| EXERCISE AIM |
Lines below starting with the line with "Let's take a" and going on through the line with "This way of" must be output exactly; the rest of the records must be left out.

| DATA LISTING |
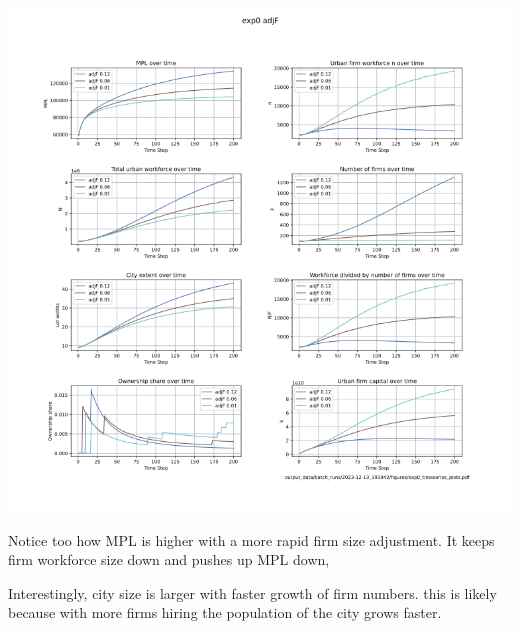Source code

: \documentclass{article}
\begin{document}
\includegraphics[scale=.55]{fig/Analysis/AdjF.png}

Notice too how MPL  is higher with a more rapid firm size adjustment. It keeps  firm workforce size down and pushes up MPL down, 

  Interestingly, city size is larger with faster growth of firm numbers. this is likely because with more firms hiring the population of the city grows faster.

\newpage

\end{document}
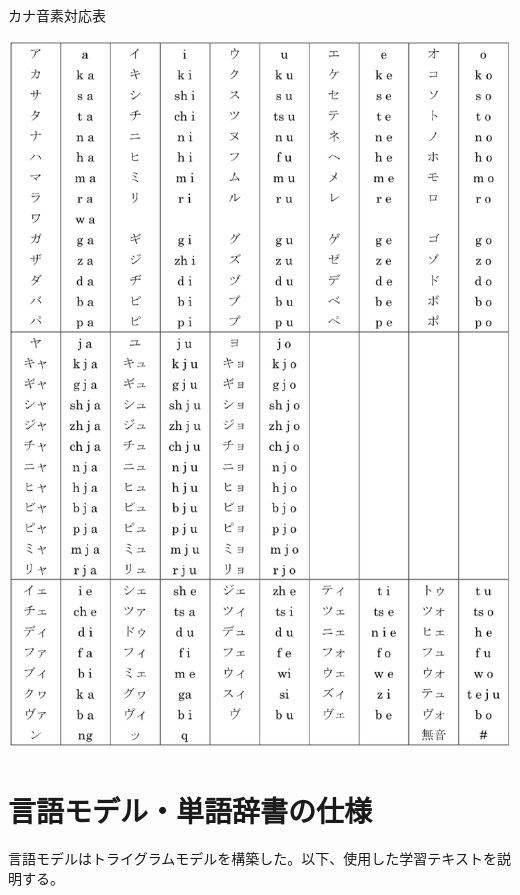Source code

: \begin{table}[H]
  \begin{center}
    \caption{カナ音素対応表 \label{fig:kana_onso}}
    \includegraphics[scale=0.7]{./figure/kana_onso.eps}
  \end{center}
  
\end{table}

\section{言語モデル・単語辞書の仕様}
\label{section:experiment_language_model}
言語モデルはトライグラムモデルを構築した。以下、使用した学習テキストを説明する。

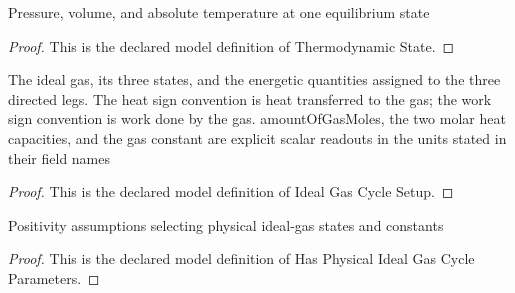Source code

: \begin{definition}
  \label{def:physics:phyx-mini-0342:phyxminiproblems-problemphyxmini0342-thermodynamicstate}
  Pressure, volume, and absolute temperature at one equilibrium state
\end{definition}
\begin{proof}
  This is the declared model definition of Thermodynamic State.
\end{proof}
\begin{definition}
  \label{def:physics:phyx-mini-0342:phyxminiproblems-problemphyxmini0342-idealgascyclesetup}
  The ideal gas, its three states, and the energetic quantities assigned to the three directed legs. The heat sign convention is heat transferred to the gas; the work sign convention is work done by the gas. amountOfGasMoles, the two molar heat capacities, and the gas constant are explicit scalar readouts in the units stated in their field names
\end{definition}
\begin{proof}
  This is the declared model definition of Ideal Gas Cycle Setup.
\end{proof}
\begin{definition}
  \label{def:physics:phyx-mini-0342:phyxminiproblems-problemphyxmini0342-hasphysicalidealgascycleparameters}
  Positivity assumptions selecting physical ideal-gas states and constants
\end{definition}
\begin{proof}
  This is the declared model definition of Has Physical Ideal Gas Cycle Parameters.
\end{proof}
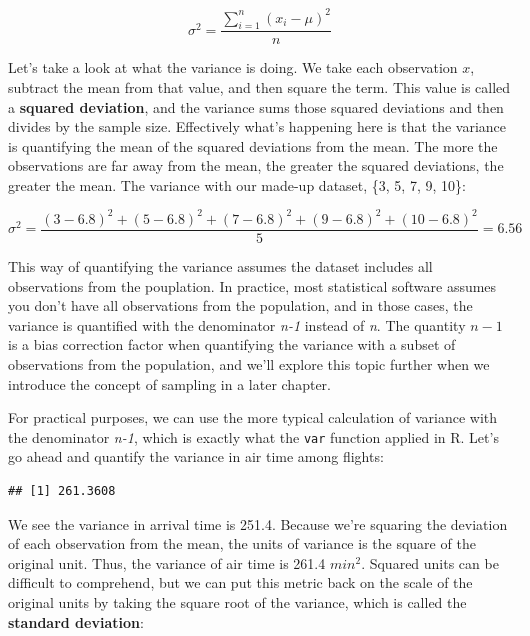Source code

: \documentclass[
]{book}
\newenvironment{Shaded}{\begin{snugshade}}{\end{snugshade}}
\newcommand{\AttributeTok}[1]{\textcolor[rgb]{0.13,0.29,0.53}{#1}}
\newcommand{\FunctionTok}[1]{\textcolor[rgb]{0.13,0.29,0.53}{\textbf{#1}}}
\newcommand{\NormalTok}[1]{#1}
\newcommand{\SpecialCharTok}[1]{\textcolor[rgb]{0.81,0.36,0.00}{\textbf{#1}}}
\begin{document}
\[
{\sigma}^2 = \frac{\sum_{i=1}^n (x_i - \mu)^2}{n}
\]

Let's take a look at what the variance is doing. We take each observation \(x\), subtract the mean from that value, and then square the term. This value is called a \textbf{squared deviation}, and the variance sums those squared deviations and then divides by the sample size. Effectively what's happening here is that the variance is quantifying the mean of the squared deviations from the mean. The more the observations are far away from the mean, the greater the squared deviations, the greater the mean. The variance with our made-up dataset, \{3, 5, 7, 9, 10\}:

\[
\sigma^2 = \frac{(3 - 6.8)^2 + (5 - 6.8)^2 + (7 - 6.8)^2 + (9 - 6.8)^2 + (10 - 6.8)^2}{5} = 6.56
\]

This way of quantifying the variance assumes the dataset includes all observations from the pouplation. In practice, most statistical software assumes you don't have all observations from the population, and in those cases, the variance is quantified with the denominator \emph{n-1} instead of \emph{n}. The quantity \(n-1\) is a bias correction factor when quantifying the variance with a subset of observations from the population, and we'll explore this topic further when we introduce the concept of sampling in a later chapter.

For practical purposes, we can use the more typical calculation of variance with the denominator \emph{n-1}, which is exactly what the \texttt{var} function applied in R. Let's go ahead and quantify the variance in air time among flights:

\begin{Shaded}
\end{Shaded}

\begin{verbatim}
## [1] 261.3608
\end{verbatim}

We see the variance in arrival time is 251.4. Because we're squaring the deviation of each observation from the mean, the units of variance is the square of the original unit. Thus, the variance of air time is 261.4 \(min^2\). Squared units can be difficult to comprehend, but we can put this metric back on the scale of the original units by taking the square root of the variance, which is called the \textbf{standard deviation}:
\end{document}
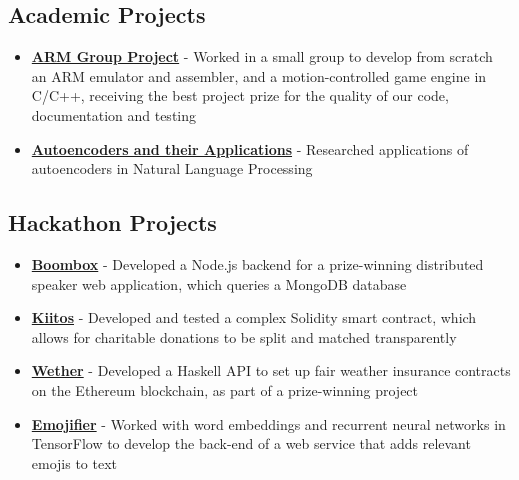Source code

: \documentclass[a4paper]{article}
\begin{document}
\begin{minipage}[t]{.66\textwidth}
\subsection*{Academic Projects}
\begin{itemize}
\item \textbf{\href{https://github.com/ic-projects/arm11}{ARM Group Project}} - Worked in a small group to develop from scratch an ARM emulator and assembler, and a motion-controlled game engine in C/C++, receiving the best project prize for the quality of our code, documentation and testing
\item \textbf{\href{https://www.doc.ic.ac.uk/~js4416/163/website/}{Autoencoders and their Applications}} - Researched applications of autoencoders in Natural Language Processing
\end{itemize}

\subsection*{Hackathon Projects}
\begin{itemize}
	\item \textbf{\href{https://devpost.com/software/boombox-s7zmce}{Boombox}} - Developed a Node.js backend for a prize-winning distributed speaker web application, which queries a MongoDB database
	\item \textbf{\href{https://devpost.com/software/kiitos}{Kiitos}} - Developed and tested a complex Solidity smart contract, which allows for charitable donations to be split and matched transparently
	\item \textbf{\href{https://devpost.com/software/weather-g8lp3r}{Wether}} - Developed a Haskell API to set up fair weather insurance contracts on the Ethereum blockchain, as part of a prize-winning project
	\item \textbf{\href{https://devpost.com/software/emojifier}{Emojifier}} - Worked with word embeddings and recurrent neural networks in TensorFlow to develop the back-end of a web service that adds relevant emojis to text
\end{itemize}

\end{minipage}%
\hspace{.02\textwidth}
\end{document}
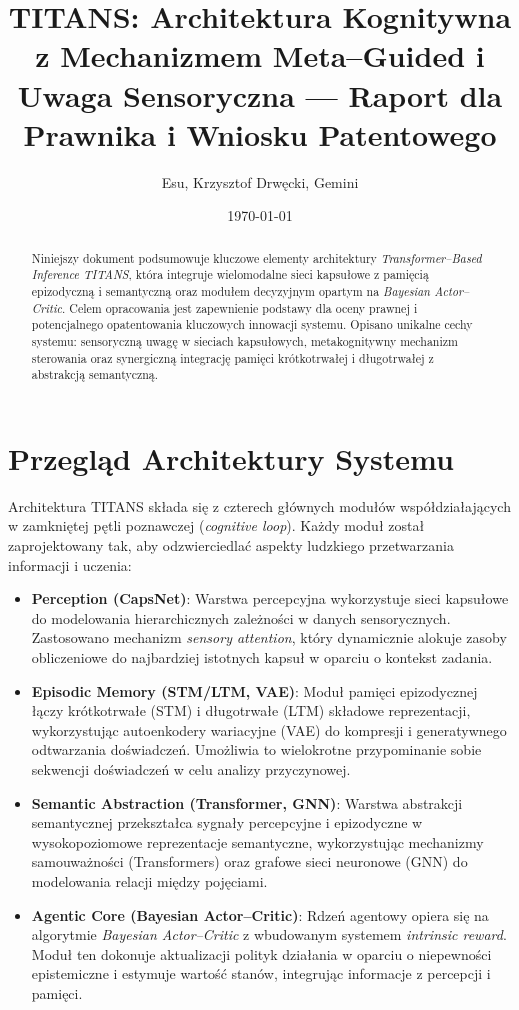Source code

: \documentclass[12pt,a4paper]{article}
\title{TITANS: Architektura Kognitywna z Mechanizmem Meta–Guided i Uwaga Sensoryczna — Raport dla Prawnika i Wniosku Patentowego}
\author{Esu, Krzysztof Drwęcki, Gemini}
\date{\today}
\begin{document}
\maketitle

\begin{abstract}
Niniejszy dokument podsumowuje kluczowe elementy architektury \emph{Transformer–Based Inference TITANS}, która integruje wielomodalne sieci kapsułowe z pamięcią epizodyczną i semantyczną oraz modułem decyzyjnym opartym na \emph{Bayesian Actor–Critic}. Celem opracowania jest zapewnienie podstawy dla oceny prawnej i potencjalnego opatentowania kluczowych innowacji systemu. Opisano unikalne cechy systemu: sensoryczną uwagę w sieciach kapsułowych, metakognitywny mechanizm sterowania oraz synergiczną integrację pamięci krótkotrwałej i długotrwałej z abstrakcją semantyczną.\end{abstract}

\section{Przegląd Architektury Systemu}
Architektura TITANS składa się z czterech głównych modułów współdziałających w zamkniętej pętli poznawczej (\emph{cognitive loop}). Każdy moduł został zaprojektowany tak, aby odzwierciedlać aspekty ludzkiego przetwarzania informacji i uczenia:

\begin{itemize}
  \item \textbf{Perception (CapsNet)}: Warstwa percepcyjna wykorzystuje sieci kapsułowe do modelowania hierarchicznych zależności w danych sensorycznych. Zastosowano mechanizm \emph{sensory attention}, który dynamicznie alokuje zasoby obliczeniowe do najbardziej istotnych kapsuł w oparciu o kontekst zadania.
  \item \textbf{Episodic Memory (STM/LTM, VAE)}: Moduł pamięci epizodycznej łączy krótkotrwałe (STM) i długotrwałe (LTM) składowe reprezentacji, wykorzystując autoenkodery wariacyjne (VAE) do kompresji i generatywnego odtwarzania doświadczeń. Umożliwia to wielokrotne przypominanie sobie sekwencji doświadczeń w celu analizy przyczynowej.
  \item \textbf{Semantic Abstraction (Transformer, GNN)}: Warstwa abstrakcji semantycznej przekształca sygnały percepcyjne i epizodyczne w wysokopoziomowe reprezentacje semantyczne, wykorzystując mechanizmy samouważności (Transformers) oraz grafowe sieci neuronowe (GNN) do modelowania relacji między pojęciami.
  \item \textbf{Agentic Core (Bayesian Actor–Critic)}: Rdzeń agentowy opiera się na algorytmie \emph{Bayesian Actor–Critic} z wbudowanym systemem \emph{intrinsic reward}. Moduł ten dokonuje aktualizacji polityk działania w oparciu o niepewności epistemiczne i estymuje wartość stanów, integrując informacje z percepcji i pamięci.
\end{itemize}
\end{document}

| YOUR SOLUTION |
Let's take a look at what the variance is doing. We take each observation \(x\), subtract the mean from that value, and then square the term. This value is called a \textbf{squared deviation}, and the variance sums those squared deviations and then divides by the sample size. Effectively what's happening here is that the variance is quantifying the mean of the squared deviations from the mean. The more the observations are far away from the mean, the greater the squared deviations, the greater the mean. The variance with our made-up dataset, \{3, 5, 7, 9, 10\}:

\[
\sigma^2 = \frac{(3 - 6.8)^2 + (5 - 6.8)^2 + (7 - 6.8)^2 + (9 - 6.8)^2 + (10 - 6.8)^2}{5} = 6.56
\]

This way of quantifying the variance assumes the dataset includes all observations from the pouplation. In practice, most statistical software assumes you don't have all observations from the population, and in those cases, the variance is quantified with the denominator \emph{n-1} instead of \emph{n}. The quantity \(n-1\) is a bias correction factor when quantifying the variance with a subset of observations from the population, and we'll explore this topic further when we introduce the concept of sampling in a later chapter.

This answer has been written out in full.